Source Code paranoia in Varnish

Poul-Henning Kamp phk at
Tue Sep 25 11:17:06 CEST 2007

"Source Code Paranoia" is about how much, or little, the programmer
trusts that things are as expected.

My usual trick question to junior programmers on this topic is:
	"What is the correct thing to do if close(2) fails ?"
and I've enjoyed seeing faces change from "You think you're so
smart" over "uhm, that's actually a very good question" to "I have
NO idea..." many many times.

Varnishd is not a very big program, just shy of 30k code lines, but
that should not be confused with varnish being a simple program.
Between shared memory, threads and processes and advanced memory
management, there are a lot of things that need to be "just right"
for things to work.

And given the speeds at which users run varnish, any minor problem
will escalate into a major problem in fractions of a second and
the evidence destroyed in the process.

That's why, about one line in 20 in varnishd sources are assert(3)
like checks.

Assert(3) will coredump the process if things are exactly the way
the programmer expects them to be, "this pointer is before that
pointer", "this systemcall returns success" and so on.

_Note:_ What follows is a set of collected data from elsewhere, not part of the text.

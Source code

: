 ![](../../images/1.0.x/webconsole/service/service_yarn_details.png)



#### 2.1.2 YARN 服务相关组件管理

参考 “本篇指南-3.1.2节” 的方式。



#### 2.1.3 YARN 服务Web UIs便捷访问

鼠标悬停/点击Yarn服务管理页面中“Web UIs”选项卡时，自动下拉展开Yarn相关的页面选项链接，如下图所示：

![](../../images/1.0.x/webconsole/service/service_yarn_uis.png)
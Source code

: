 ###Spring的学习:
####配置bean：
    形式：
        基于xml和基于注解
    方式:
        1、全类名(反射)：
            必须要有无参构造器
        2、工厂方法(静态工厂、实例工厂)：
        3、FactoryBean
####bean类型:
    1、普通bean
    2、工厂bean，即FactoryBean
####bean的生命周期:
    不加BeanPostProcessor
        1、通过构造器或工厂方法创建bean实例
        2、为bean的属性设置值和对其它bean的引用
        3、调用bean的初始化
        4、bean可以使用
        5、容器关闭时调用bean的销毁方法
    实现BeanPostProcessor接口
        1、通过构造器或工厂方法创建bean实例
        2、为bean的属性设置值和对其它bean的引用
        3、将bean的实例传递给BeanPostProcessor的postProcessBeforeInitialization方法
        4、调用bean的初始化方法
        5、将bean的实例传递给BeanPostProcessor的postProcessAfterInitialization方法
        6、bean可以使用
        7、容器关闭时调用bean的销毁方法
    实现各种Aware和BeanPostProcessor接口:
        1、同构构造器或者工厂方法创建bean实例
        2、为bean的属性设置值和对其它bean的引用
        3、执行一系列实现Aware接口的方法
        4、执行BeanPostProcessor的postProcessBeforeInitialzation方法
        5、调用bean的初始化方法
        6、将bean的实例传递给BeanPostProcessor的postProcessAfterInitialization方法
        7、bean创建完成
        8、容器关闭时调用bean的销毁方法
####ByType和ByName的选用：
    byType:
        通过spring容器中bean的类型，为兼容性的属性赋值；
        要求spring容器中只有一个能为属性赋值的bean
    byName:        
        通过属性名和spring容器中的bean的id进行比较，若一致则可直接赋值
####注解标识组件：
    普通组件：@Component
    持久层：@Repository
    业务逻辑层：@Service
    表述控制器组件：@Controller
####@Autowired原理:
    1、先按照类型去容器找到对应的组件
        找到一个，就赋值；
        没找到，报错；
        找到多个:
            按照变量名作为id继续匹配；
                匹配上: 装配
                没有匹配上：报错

So far, most of the coredumps that our patient users have reported,
have been one of those asserts doing exactly what it was put there

Unfortunately, some users are (still) seing what looks like
pointer-tango and absent any obvious leads, I spent half the night
running FlexeLint on the Varnishd sources, this time with even more
paranoid settings.

Until now I have used "it shouldn't make the source unreadable" as
yardstick for source-code paranoia, but I'll crank that up a notch
now, accepting minor eye-sores in order to catch even more bugs.

I am not willing to take the cost of the entire signed/unsigned
"cast all over the place" thing yet, but I accept the cost of
the "pointer difference" paranoia thing.

And I found two bugs, none of which seems to be able to explain
the pointer-tangos, but they were bugs nontheless.

So what is the correct way to deal with the return value of close(2)
system calls ?

You assert(3) that it succeeds and hope to never see that coredump.


Poul-Henning Kamp       | UNIX since Zilog Zeus 3.20
phk at FreeBSD.ORG         | TCP/IP since RFC 956
FreeBSD committer       | BSD since 4.3-tahoe
Never attribute to malice what can adequately be explained by incompetence.